| Saved data entries |

+++

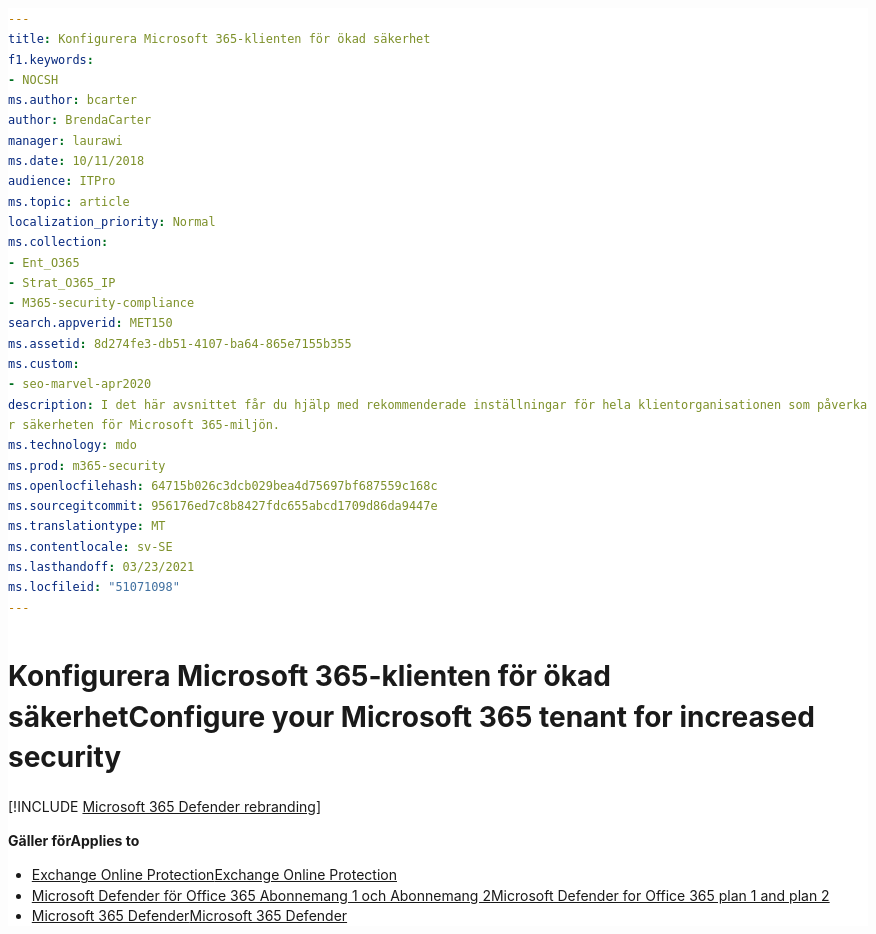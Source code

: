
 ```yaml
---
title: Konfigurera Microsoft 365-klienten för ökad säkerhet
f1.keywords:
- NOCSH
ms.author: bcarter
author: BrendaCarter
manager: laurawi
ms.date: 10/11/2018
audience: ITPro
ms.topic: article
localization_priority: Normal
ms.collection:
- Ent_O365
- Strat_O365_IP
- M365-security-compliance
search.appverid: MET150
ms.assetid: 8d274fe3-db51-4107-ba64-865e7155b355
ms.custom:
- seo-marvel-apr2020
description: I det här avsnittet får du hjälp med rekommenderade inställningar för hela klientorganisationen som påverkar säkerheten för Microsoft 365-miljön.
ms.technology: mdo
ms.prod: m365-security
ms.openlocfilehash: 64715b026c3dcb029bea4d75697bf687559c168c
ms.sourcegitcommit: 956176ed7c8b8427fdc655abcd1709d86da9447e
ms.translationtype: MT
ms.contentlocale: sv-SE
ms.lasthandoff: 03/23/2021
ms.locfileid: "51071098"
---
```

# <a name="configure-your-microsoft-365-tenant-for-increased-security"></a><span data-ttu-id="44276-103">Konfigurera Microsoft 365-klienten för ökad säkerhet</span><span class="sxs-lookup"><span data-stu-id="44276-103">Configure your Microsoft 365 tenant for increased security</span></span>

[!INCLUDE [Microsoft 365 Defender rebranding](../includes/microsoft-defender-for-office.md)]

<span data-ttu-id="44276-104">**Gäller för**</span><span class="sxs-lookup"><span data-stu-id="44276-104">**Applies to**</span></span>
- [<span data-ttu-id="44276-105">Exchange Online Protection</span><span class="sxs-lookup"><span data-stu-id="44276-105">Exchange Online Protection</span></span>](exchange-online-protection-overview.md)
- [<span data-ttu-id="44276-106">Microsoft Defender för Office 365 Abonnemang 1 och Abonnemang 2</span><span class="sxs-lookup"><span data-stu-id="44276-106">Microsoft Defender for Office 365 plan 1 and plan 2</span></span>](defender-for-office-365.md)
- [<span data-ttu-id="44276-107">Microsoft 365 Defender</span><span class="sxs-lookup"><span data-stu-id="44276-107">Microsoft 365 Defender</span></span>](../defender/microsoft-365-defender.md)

+++

| WHAT NEEDS TO BE DONE |
Every record above should be transcribed exactly; the pictures stay out of the copy.

| ANSWER SPACE |
Source code

:
 ```yaml
---
title: Konfigurera Microsoft 365-klienten för ökad säkerhet
f1.keywords:
- NOCSH
ms.author: bcarter
author: BrendaCarter
manager: laurawi
ms.date: 10/11/2018
audience: ITPro
ms.topic: article
localization_priority: Normal
ms.collection:
- Ent_O365
- Strat_O365_IP
- M365-security-compliance
search.appverid: MET150
ms.assetid: 8d274fe3-db51-4107-ba64-865e7155b355
ms.custom:
- seo-marvel-apr2020
description: I det här avsnittet får du hjälp med rekommenderade inställningar för hela klientorganisationen som påverkar säkerheten för Microsoft 365-miljön.
ms.technology: mdo
ms.prod: m365-security
ms.openlocfilehash: 64715b026c3dcb029bea4d75697bf687559c168c
ms.sourcegitcommit: 956176ed7c8b8427fdc655abcd1709d86da9447e
ms.translationtype: MT
ms.contentlocale: sv-SE
ms.lasthandoff: 03/23/2021
ms.locfileid: "51071098"
---
```

# <a name="configure-your-microsoft-365-tenant-for-increased-security"></a><span data-ttu-id="44276-103">Konfigurera Microsoft 365-klienten för ökad säkerhet</span><span class="sxs-lookup"><span data-stu-id="44276-103">Configure your Microsoft 365 tenant for increased security</span></span>

[!INCLUDE [Microsoft 365 Defender rebranding](../includes/microsoft-defender-for-office.md)]

<span data-ttu-id="44276-104">**Gäller för**</span><span class="sxs-lookup"><span data-stu-id="44276-104">**Applies to**</span></span>
- [<span data-ttu-id="44276-105">Exchange Online Protection</span><span class="sxs-lookup"><span data-stu-id="44276-105">Exchange Online Protection</span></span>](exchange-online-protection-overview.md)
- [<span data-ttu-id="44276-106">Microsoft Defender för Office 365 Abonnemang 1 och Abonnemang 2</span><span class="sxs-lookup"><span data-stu-id="44276-106">Microsoft Defender for Office 365 plan 1 and plan 2</span></span>](defender-for-office-365.md)
- [<span data-ttu-id="44276-107">Microsoft 365 Defender</span><span class="sxs-lookup"><span data-stu-id="44276-107">Microsoft 365 Defender</span></span>](../defender/microsoft-365-defender.md)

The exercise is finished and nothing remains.